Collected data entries
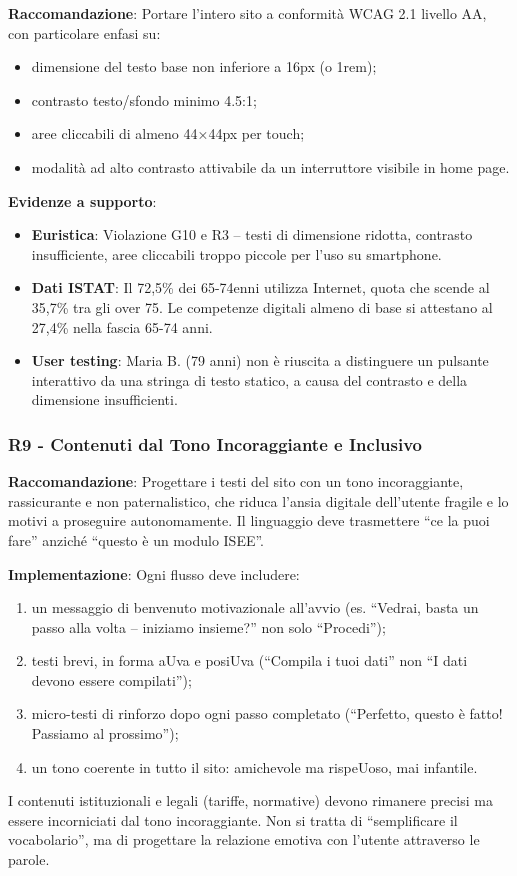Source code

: ﻿\documentclass[11pt,a4paper]{article}
\begin{document}
\textbf{Raccomandazione}: Portare l'intero sito a conformit\`a WCAG 2.1 livello
AA, con particolare enfasi su:
\begin{itemize}
    \item dimensione del testo base non inferiore a 16px (o 1rem);
    \item contrasto testo/sfondo minimo 4.5:1;
    \item aree cliccabili di almeno 44×44px per touch;
    \item modalit\`a ad alto contrasto attivabile da un interruttore visibile
    in home page.
\end{itemize}

\textbf{Evidenze a supporto}:
\begin{itemize}
    \item \textbf{Euristica}: Violazione G10 e R3 -- testi di dimensione ridotta,
    contrasto insufficiente, aree cliccabili troppo piccole per l'uso su
    smartphone.
    \item \textbf{Dati ISTAT}: Il 72,5\% dei 65-74enni utilizza Internet,
    quota che scende al 35,7\% tra gli over 75. Le competenze digitali almeno
    di base si attestano al 27,4\% nella fascia 65-74 anni.
    \item \textbf{User testing}: Maria B. (79 anni) non \`e riuscita a distinguere
    un pulsante interattivo da una stringa di testo statico, a causa del
    contrasto e della dimensione insufficienti.
\end{itemize}

\subsubsection{R9 - Contenuti dal Tono Incoraggiante e Inclusivo}
\label{rec:R9}

\textbf{Raccomandazione}: Progettare i testi del sito con un tono
incoraggiante, rassicurante e non paternalistico, che riduca l'ansia
digitale dell'utente fragile e lo motivi a proseguire autonomamente.
Il linguaggio deve trasmettere ``ce la puoi fare'' anzich\'e ``questo \`e
un modulo ISEE''.

\textbf{Implementazione}: Ogni flusso deve includere:
\begin{enumerate}
    \item un messaggio di benvenuto motivazionale all'avvio (es. ``Vedrai,
    basta un passo alla volta -- iniziamo insieme?'' non solo ``Procedi'');
    \item testi brevi, in forma aUva e posiUva (``Compila i tuoi dati''
    non ``I dati devono essere compilati'');
    \item micro-testi di rinforzo dopo ogni passo completato (``Perfetto,
    questo \`e fatto! Passiamo al prossimo'');
    \item un tono coerente in tutto il sito: amichevole ma rispeUoso,
    mai infantile.
\end{enumerate}
I contenuti istituzionali e legali (tariffe, normative) devono rimanere
precisi ma essere incorniciati dal tono incoraggiante. Non si tratta di
``semplificare il vocabolario'', ma di progettare la relazione emotiva
con l'utente attraverso le parole.
\end{document}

§ TASK ITEM
Output the lines above between the one holding "WCAG 2.1 livello" and the one holding "micro-testi di rinforzo", inclusive, with nothing before or after them.

§ SOLUTION
\textbf{Raccomandazione}: Portare l'intero sito a conformit\`a WCAG 2.1 livello
AA, con particolare enfasi su:
\begin{itemize}
    \item dimensione del testo base non inferiore a 16px (o 1rem);
    \item contrasto testo/sfondo minimo 4.5:1;
    \item aree cliccabili di almeno 44×44px per touch;
    \item modalit\`a ad alto contrasto attivabile da un interruttore visibile
    in home page.
\end{itemize}

\textbf{Evidenze a supporto}:
\begin{itemize}
    \item \textbf{Euristica}: Violazione G10 e R3 -- testi di dimensione ridotta,
    contrasto insufficiente, aree cliccabili troppo piccole per l'uso su
    smartphone.
    \item \textbf{Dati ISTAT}: Il 72,5\% dei 65-74enni utilizza Internet,
    quota che scende al 35,7\% tra gli over 75. Le competenze digitali almeno
    di base si attestano al 27,4\% nella fascia 65-74 anni.
    \item \textbf{User testing}: Maria B. (79 anni) non \`e riuscita a distinguere
    un pulsante interattivo da una stringa di testo statico, a causa del
    contrasto e della dimensione insufficienti.
\end{itemize}

\subsubsection{R9 - Contenuti dal Tono Incoraggiante e Inclusivo}
\label{rec:R9}

\textbf{Raccomandazione}: Progettare i testi del sito con un tono
incoraggiante, rassicurante e non paternalistico, che riduca l'ansia
digitale dell'utente fragile e lo motivi a proseguire autonomamente.
Il linguaggio deve trasmettere ``ce la puoi fare'' anzich\'e ``questo \`e
un modulo ISEE''.

\textbf{Implementazione}: Ogni flusso deve includere:
\begin{enumerate}
    \item un messaggio di benvenuto motivazionale all'avvio (es. ``Vedrai,
    basta un passo alla volta -- iniziamo insieme?'' non solo ``Procedi'');
    \item testi brevi, in forma aUva e posiUva (``Compila i tuoi dati''
    non ``I dati devono essere compilati'');
    \item micro-testi di rinforzo dopo ogni passo completato (``Perfetto,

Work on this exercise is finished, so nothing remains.